If you would just follow your example of the two observers moving away from the Earth and defining and analyzing everything according to the single inertial Earth frame, there would be nothing more to explain and you should be able to understand everything.

Divirtam-se

Only English is allowed on these forums. Why do you keep doing this?

 

[ghwellsjr]

I think I finally understand what you are doing: I think you must be stating results for the extreme case where gamma is very large and v is negligibly different from one, and apparently in that case, you've concluded (perhaps correctly) that you don't need any analysis beyond the inertial person's perspective to get the traveler's perspective with adequate accuracy.

It's not the inertial person's perspective (whatever that means) that is important, it's the single Earth inertial frame that is sufficient to analyze what each observer perceives. If you want to do the analysis from another inertial frame, you need to use the Lorentz Transformation to establish the same scenario and after you do this you will find that this new frame produces the same analysis of what each observer perceives. If you know how to transform the scenario as defined in the initial inertial frame into a non-inertial frame, why do think any analysis will produce any additional insight into what any observer perceives?

That case isn't of any interest to me, because it doesn't bring out the most interesting and the more general aspects of special relativity for circular motion. Much more illuminating is a case like gamma = 2 and v = 0.866. If you try to determine the CADO_T vs t graph for that case, you will find that you do need to use the CADO equation: just analyzing it from the home person's perspective won't get you the traveler's perspective. You will find that the CADO_T vs t graph is quite different from the CADO_H vs t graph, and one can't be determined from the other in any trivially simple way.

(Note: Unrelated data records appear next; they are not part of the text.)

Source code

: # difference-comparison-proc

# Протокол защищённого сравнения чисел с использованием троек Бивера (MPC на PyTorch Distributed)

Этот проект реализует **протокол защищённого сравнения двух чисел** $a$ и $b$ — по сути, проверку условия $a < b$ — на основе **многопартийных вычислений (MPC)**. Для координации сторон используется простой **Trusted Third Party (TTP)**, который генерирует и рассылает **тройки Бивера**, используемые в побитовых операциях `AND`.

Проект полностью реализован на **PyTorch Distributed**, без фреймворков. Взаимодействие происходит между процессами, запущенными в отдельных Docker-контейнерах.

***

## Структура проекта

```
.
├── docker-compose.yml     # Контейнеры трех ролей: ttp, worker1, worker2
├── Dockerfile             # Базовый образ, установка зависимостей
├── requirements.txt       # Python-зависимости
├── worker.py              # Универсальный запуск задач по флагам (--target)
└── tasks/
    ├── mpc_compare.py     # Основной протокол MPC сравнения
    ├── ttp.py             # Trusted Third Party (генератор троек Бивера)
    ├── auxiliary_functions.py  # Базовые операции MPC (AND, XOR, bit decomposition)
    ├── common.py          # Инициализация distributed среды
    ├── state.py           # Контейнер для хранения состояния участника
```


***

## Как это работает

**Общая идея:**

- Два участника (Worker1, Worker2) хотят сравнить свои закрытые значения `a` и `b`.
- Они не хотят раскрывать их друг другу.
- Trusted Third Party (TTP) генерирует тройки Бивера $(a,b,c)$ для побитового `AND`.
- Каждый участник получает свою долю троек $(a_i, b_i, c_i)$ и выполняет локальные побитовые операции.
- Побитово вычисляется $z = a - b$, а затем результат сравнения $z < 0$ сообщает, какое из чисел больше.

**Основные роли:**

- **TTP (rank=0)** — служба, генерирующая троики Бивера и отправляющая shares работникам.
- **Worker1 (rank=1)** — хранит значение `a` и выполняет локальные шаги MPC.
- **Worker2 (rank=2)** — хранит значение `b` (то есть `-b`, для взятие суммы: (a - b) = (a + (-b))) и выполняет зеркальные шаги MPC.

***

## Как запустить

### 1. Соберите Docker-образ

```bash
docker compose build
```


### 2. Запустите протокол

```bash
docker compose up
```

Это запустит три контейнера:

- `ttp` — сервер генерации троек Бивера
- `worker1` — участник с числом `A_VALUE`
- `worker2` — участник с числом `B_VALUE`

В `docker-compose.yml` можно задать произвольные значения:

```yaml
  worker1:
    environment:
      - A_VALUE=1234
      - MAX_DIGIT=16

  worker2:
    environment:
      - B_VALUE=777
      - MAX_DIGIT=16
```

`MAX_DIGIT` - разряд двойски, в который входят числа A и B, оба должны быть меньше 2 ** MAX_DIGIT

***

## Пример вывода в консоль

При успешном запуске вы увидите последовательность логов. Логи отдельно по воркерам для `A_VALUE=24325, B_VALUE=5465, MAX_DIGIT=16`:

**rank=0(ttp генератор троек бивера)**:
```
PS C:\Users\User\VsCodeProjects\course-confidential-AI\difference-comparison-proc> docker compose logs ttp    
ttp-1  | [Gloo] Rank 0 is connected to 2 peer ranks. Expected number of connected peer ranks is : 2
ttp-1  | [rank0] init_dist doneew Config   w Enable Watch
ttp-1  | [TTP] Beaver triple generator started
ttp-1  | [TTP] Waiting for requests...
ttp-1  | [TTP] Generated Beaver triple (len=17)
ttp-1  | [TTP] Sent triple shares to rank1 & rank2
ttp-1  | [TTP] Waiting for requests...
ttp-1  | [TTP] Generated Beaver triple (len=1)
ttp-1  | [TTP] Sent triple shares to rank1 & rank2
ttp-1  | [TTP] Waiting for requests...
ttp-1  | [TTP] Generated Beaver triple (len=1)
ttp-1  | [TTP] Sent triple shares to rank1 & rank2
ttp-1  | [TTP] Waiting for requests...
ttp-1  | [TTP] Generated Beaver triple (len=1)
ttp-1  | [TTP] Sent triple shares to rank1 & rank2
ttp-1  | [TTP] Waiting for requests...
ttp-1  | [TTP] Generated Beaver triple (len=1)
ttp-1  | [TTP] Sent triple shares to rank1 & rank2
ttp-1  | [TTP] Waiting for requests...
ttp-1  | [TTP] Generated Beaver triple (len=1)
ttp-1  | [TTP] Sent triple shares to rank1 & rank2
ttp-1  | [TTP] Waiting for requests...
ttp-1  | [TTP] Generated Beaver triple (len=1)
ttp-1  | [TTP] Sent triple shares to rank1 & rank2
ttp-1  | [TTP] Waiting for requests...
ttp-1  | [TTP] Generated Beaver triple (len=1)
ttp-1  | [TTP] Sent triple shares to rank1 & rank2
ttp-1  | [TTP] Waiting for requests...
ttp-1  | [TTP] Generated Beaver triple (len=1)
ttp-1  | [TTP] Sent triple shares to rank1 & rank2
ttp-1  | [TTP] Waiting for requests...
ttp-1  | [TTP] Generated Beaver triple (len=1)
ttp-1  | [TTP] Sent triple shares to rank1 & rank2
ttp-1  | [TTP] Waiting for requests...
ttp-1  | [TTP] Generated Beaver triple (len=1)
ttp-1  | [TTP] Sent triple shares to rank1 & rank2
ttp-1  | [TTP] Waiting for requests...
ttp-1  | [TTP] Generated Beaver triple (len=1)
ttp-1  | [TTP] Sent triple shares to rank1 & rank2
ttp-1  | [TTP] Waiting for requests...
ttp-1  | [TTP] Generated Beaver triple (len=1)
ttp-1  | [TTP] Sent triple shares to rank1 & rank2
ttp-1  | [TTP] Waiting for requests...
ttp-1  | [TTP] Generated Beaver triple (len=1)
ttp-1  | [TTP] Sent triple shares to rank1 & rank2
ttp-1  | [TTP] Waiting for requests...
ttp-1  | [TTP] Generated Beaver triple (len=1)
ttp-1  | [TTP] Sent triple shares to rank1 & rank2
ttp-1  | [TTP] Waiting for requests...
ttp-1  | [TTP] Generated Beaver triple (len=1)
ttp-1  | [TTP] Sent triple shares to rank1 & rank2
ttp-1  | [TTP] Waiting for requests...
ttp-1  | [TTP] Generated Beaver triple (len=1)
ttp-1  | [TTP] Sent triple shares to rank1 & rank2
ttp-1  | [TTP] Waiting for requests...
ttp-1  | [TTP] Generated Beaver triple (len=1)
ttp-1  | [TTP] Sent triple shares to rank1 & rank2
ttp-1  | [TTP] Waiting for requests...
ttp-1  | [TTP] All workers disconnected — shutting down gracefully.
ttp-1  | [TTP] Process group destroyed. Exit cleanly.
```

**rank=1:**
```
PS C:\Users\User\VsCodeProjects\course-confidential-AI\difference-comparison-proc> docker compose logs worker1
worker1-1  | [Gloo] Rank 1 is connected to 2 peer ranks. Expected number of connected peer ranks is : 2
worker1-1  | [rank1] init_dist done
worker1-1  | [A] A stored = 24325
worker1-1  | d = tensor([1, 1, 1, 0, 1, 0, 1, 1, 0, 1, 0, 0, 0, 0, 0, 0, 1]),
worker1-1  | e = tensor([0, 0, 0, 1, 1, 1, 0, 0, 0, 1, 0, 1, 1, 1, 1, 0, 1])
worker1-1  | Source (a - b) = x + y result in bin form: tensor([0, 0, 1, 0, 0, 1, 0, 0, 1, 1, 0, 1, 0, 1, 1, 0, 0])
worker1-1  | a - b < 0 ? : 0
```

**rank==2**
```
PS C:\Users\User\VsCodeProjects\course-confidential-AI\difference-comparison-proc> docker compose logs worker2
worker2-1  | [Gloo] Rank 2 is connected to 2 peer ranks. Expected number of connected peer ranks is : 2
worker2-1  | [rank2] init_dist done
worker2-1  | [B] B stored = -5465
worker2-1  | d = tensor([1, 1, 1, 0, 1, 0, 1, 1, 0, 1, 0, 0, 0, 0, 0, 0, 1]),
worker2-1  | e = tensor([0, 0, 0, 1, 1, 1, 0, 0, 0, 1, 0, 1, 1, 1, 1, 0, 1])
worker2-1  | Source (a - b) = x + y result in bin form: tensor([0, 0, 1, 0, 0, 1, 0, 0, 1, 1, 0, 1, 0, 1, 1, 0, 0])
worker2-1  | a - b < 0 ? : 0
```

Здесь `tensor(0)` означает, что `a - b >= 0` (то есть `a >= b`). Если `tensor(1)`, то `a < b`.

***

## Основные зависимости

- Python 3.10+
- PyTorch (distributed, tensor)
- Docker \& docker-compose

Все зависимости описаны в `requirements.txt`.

And if you use some other definition of a non-inertial frame, you'll get a completely different graph. None is preferred, just like for inertial frames where each one can assign different time dilations to the observers.

By contrast, the Doppler analysis, which you can do from any frame, yields exactly one result and shows you what each observer actually perceives.

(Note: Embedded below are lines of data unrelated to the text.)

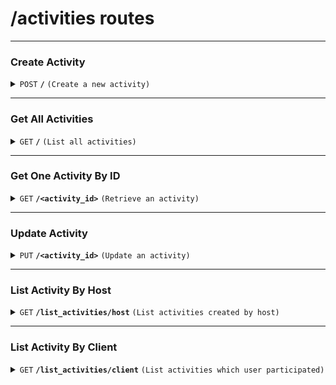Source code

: # /activities routes

---

### **Create Activity**

<details>
<summary><code>POST</code> <code><b>/</b></code> <code>(Create a new activity)</code></summary>

##### Headers

| key             | required | data type | description             |
| --------------- | -------- | --------- | ----------------------- |
| `Authorization` | true     | string    | Bearer token from login |

##### Body (application/json)

| key            | required | data type      | description          |
| -------------- | -------- | -------------- | -------------------- |
| `title`        | true     | string         | Activity title       |
| `content`      | true     | string         | Optional description |
| `price`        | true     | int            | price                |
| `on_sale_date` | true     | date.isoformat | on_sale_date         |
| `start_time`   | true     | date.isoformat | start_time           |
| `end_time`     | true     | date.isoformat | end_time             |
| `cover_image`  | true     | string (url)   | cover_image          |
| `arena_id`     | true     | string         | arena_id             |

<!-- | `creator_id`   | true     | string    | user_id of creator   | -->

##### Responses

| http code | content-type       | response                                             |
| --------- | ------------------ | ---------------------------------------------------- |
| `201`     | `application/json` | `{"id": "uuid", "title": "...", "time": "...", ...}` |
| `400`     | `text/plain`       | `Invalid data`                                       |
| `401`     | `text/plain`       | `Unauthorized`                                       |
| `500`     | `text/plain`       | `Internal server error`                              |

activity response example
``` shell
{
    "arena_id": "eaed0fa6-999c-41c5-9e2d-c631622dd454",
    "content": "Chou",
    "cover_image": "https://example.com/image.jpg",
    "creator_id": "80421ec0-45f1-485b-8133-d373903d244f",
    "end_time": "2025-06-09T19:00:00",
    "id": "6c99684a-56bf-4837-8453-b4222d6e4676",
    "is_achieved": false,
    "num_ticket": 2000,
    "on_sale_date": "2025-06-01T00:00:00",
    "price": 1000,
    "start_time": "2025-06-09T17:00:00",
    "title": "Chou"
}
```
</details>

---

### **Get All Activities**

<details>
<summary><code>GET</code> <code><b>/</b></code> <code>(List all activities)</code></summary>

##### Responses

| http code | content-type       | response                                              |
| --------- | ------------------ | ----------------------------------------------------- |
| `200`     | `application/json` | `[{"id": "...", "title": "...", "time": "...", ...}]` |
| `500`     | `text/plain`       | `Internal server error`                               |

</details>

---

### **Get One Activity By ID**

<details>
<summary><code>GET</code> <code><b>/&lt;activity_id&gt;</b></code> <code>(Retrieve an activity)</code></summary>

##### Responses

| http code | content-type       | response                                                    |
| --------- | ------------------ | ----------------------------------------------------------- |
| `200`     | `application/json` | `{"id": "uuid", "title": "...", "description": "...", ...}` |
| `404`     | `text/plain`       | `Activity not found`                                        |
| `500`     | `text/plain`       | `Internal server error`                                     |

</details>
  
---

### **Update Activity**

<details>
<summary><code>PUT</code> <code><b>/&lt;activity_id&gt;</b></code> <code>(Update an activity)</code></summary>

##### Headers

| key             | required | data type | description             |
| --------------- | -------- | --------- | ----------------------- |
| `Authorization` | true     | string    | Bearer token from login |

##### Body (application/json)

| key            | required | data type      | description          |
| -------------- | -------- | -------------- | -------------------- |
| `title`        | false    | string         | Activity title       |
| `content`      | false    | string         | Optional description |
| `price`        | false    | string         | price                |
| `on_sale_date` | false    | date.isoformat | on_sale_date         |
| `start_time`   | false    | date.isoformat | start_time           |
| `end_time`     | false    | date.isoformat | end_time             |
| `cover_image`  | false    | string         | cover_image          |

date format: 2025-06-01T00:00:00

##### Responses

| http code | content-type       | response                                       |
| --------- | ------------------ | ---------------------------------------------- |
| `200`     | `application/json` | `{"message": "Activity updated successfully"}` |
| `401`     | `text/plain`       | `Unauthorized`                                 |
| `404`     | `text/plain`       | `Activity not found`                           |
| `500`     | `text/plain`       | `Internal server error`                        |

</details>

---

### **List Activity By Host**

<details>
<summary><code>GET</code> <code><b>/list_activities/host</b></code> <code>(List activities created by host)</code></summary>

##### Headers

| key             | required | data type | description             |
| --------------- | -------- | --------- | ----------------------- |
| `Authorization` | true     | string    | Bearer token from login |


##### Responses

| http code | content-type       | response                                                    |
| --------- | ------------------ | ----------------------------------------------------------- |
| `200`     | `application/json` | `{"id": "uuid", "title": "...", "description": "...", ...}` |
| `401`     | `text/plain`       | `Unauthorized`                                              |
| `500`     | `text/plain`       | `Internal server error`                                     |

</details>

---

### **List Activity By Client**

<details>
<summary><code>GET</code> <code><b>/list_activities/client</b></code> <code>(List activities which user participated)</code></summary>

##### Headers

| key             | required | data type | description             |
| --------------- | -------- | --------- | ----------------------- |
| `Authorization` | true     | string    | Bearer token from login |


##### Responses

| http code | content-type       | response                                                    |
| --------- | ------------------ | ----------------------------------------------------------- |
| `200`     | `application/json` | `{"id": "uuid", "title": "...", "description": "...", ...}` |
| `500`     | `text/plain`       | `Internal server error`                                     |

</details>


<!-- ---

### **Delete Activity**

<details>
<summary><code>DELETE</code> <code><b>/&lt;activity_id&gt;</b></code> <code>(Delete an activity)</code></summary>

##### Headers

| key             | required | data type | description             |
| --------------- | -------- | --------- | ----------------------- |
| `Authorization` | true     | string    | Bearer token from login |

##### Responses

| http code | content-type | response                |
| --------- | ------------ | ----------------------- |
| `204`     | `text/plain` | No content              |
| `401`     | `text/plain` | `Unauthorized`          |
| `404`     | `text/plain` | `Activity not found`    |
| `500`     | `text/plain` | `Internal server error` |

</details> -->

Better yet, for this circular motion problem, why not derive an expression for the CADO_T vs t graph, with v and r (radius of circle) as parameters. For simplicity, you can let both the traveler and the inertial person be zero years old when they are initially co-located at the train station (theta = 0). Then get the CADO_T vs t graph for one circuit, 0 <= theta <= 2pi.

Left as an exercise for the reader, correct?

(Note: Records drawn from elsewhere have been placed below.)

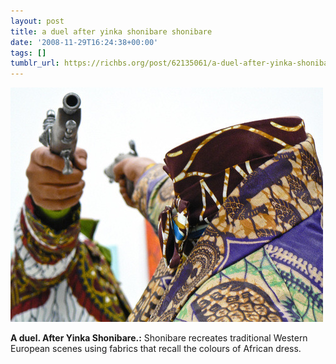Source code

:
 ```yaml
---
layout: post
title: a duel after yinka shonibare shonibare
date: '2008-11-29T16:24:38+00:00'
tags: []
tumblr_url: https://richbs.org/post/62135061/a-duel-after-yinka-shonibare-shonibare
---
```

 ![](/tumblr_files/YPnVRP6RZgw0qk5vPgMxlUqJo1_1280.jpg)  

**A duel. After Yinka Shonibare.:** Shonibare recreates traditional Western European scenes using fabrics that recall the colours of African dress.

Why should I do something that will not lead me one step closer to what any observer perceives? Why do you find this sort of exercise interesting?

 

[GrammawSally]

Why should I do something that will not lead me one step closer to what any observer perceives? Why do you find this sort of exercise interesting?

Because if I were actually traveling at high velocities in a spacecraft , far from Earth, I would want to know the current age of my twin brother back home. And I would know that any image I saw of him (either through a telescope, or on a TV screen) is old and out-of-date. I would know that image does not show me my twin's actual current age. I would want to correct for the transit time of the image. The CADO equation allows me to easily and quickly do that.

 

[ghwellsjr]

Because if I were actually traveling at high velocities in a spacecraft , far from Earth, I would want to know the current age of my twin brother back home. And I would know that any image I saw of him (either through a telescope, or on a TV screen) is old and out-of-date. I would know that image does not show me my twin's actual current age. I would want to correct for the transit time of the image. The CADO equation allows me to easily and quickly do that.

As I said to Underwood when he expressed the same opinion:

CADO has given you a false sense of security. You have bought into Michael Fontenot's dogmatism.

You cannot correct for the transit time of the image except by assuming that it is some particular arbitrary value and that assumption can give you any age you want (within limits). You don't know that any image you see of your brother is old and out-of-date. You are merely assuming that it is. You could just as reasonably assume that the image gets to you almost instantaneously and that it is no more out-of-date than an image you would see of him if he were just a few feet away from you.

What if your twin decides a year after you leave to get on his own spaceship and follow after you at a higher speed so that he will eventually catch up to you? How will CADO or any other method of calculating current age deal with that?

 

[Russell E]

Because if I were actually traveling at high velocities in a spacecraft , far from Earth, I would want to know the current age of my twin brother back home...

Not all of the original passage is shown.